- [Work request] Where does the word "begin" occur in the entries below? Copy every line that has it.

*** Opening of Entries shown ***

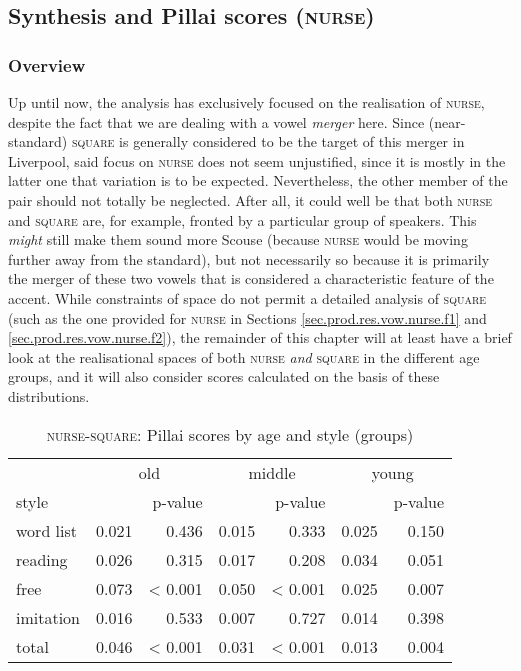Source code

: \subsection{Synthesis and Pillai scores (\textrm{\textsc{nurse}})}
\label{sec.prod.res.vow.nurse.pil}

\subsubsection{Overview}
Up until now, the analysis has exclusively focused on the realisation of \textsc{nurse}, despite the fact that we are dealing with a vowel \emph{merger} here.
Since (near-standard) \textsc{square} is generally considered to be the target of this merger in Liverpool, said focus on \textsc{nurse} does not seem unjustified, since it is mostly in the latter one that variation is to be expected.
Nevertheless, the other member of the pair should not totally be neglected.
After all, it could well be that both \textsc{nurse} and \textsc{square} are, for example, fronted by a particular group of speakers.
This \emph{might} still make them sound more Scouse (because \textsc{nurse} would be moving further away from the standard), but not necessarily so because it is primarily the merger of these two vowels that is considered a characteristic feature of the accent.
While constraints of space do not permit a detailed analysis of \textsc{square} (such as the one provided for \textsc{nurse} in Sections \ref{sec.prod.res.vow.nurse.f1} and \ref{sec.prod.res.vow.nurse.f2}), the remainder of this chapter will at least have a brief look at the realisational spaces of both \textsc{nurse} \emph{and} \textsc{square} in the different age groups, and it will also consider  scores calculated on the basis of these distributions.

\begin{table}[h!]
	\centering
	\caption{\textsc{nurse}-\textsc{square}: Pillai scores by age and style (groups)}
	\label{tab.pillai.nurse.agestyle}
	\begin{tabular}{lrrrrrr}
		\hline
		& \multicolumn{2}{c}{old} & \multicolumn{2}{c}{middle} & \multicolumn{2}{c}{young}\\
		style & \isi{Pillai} & p-value & \isi{Pillai} & p-value & \isi{Pillai} & p-value\\
		\hline
		word list & 0.021 & 0.436 & 0.015 & 0.333 & 0.025 & 0.150\\
		reading & 0.026 & 0.315 & 0.017 & 0.208 & 0.034 & 0.051\\
		free & 0.073 & < 0.001 & 0.050 & < 0.001 & 0.025 & 0.007\\
		imitation\is{accent performance} & 0.016 & 0.533 & 0.007 & 0.727 & 0.014 & 0.398\\
		total & 0.046 & < 0.001 & 0.031 & < 0.001 & 0.013 & 0.004\\
		\hline
	\end{tabular}
\end{table}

*** Close of Entries shown ***

- [Your response]
\begin{table}[h!]
	\begin{tabular}{lrrrrrr}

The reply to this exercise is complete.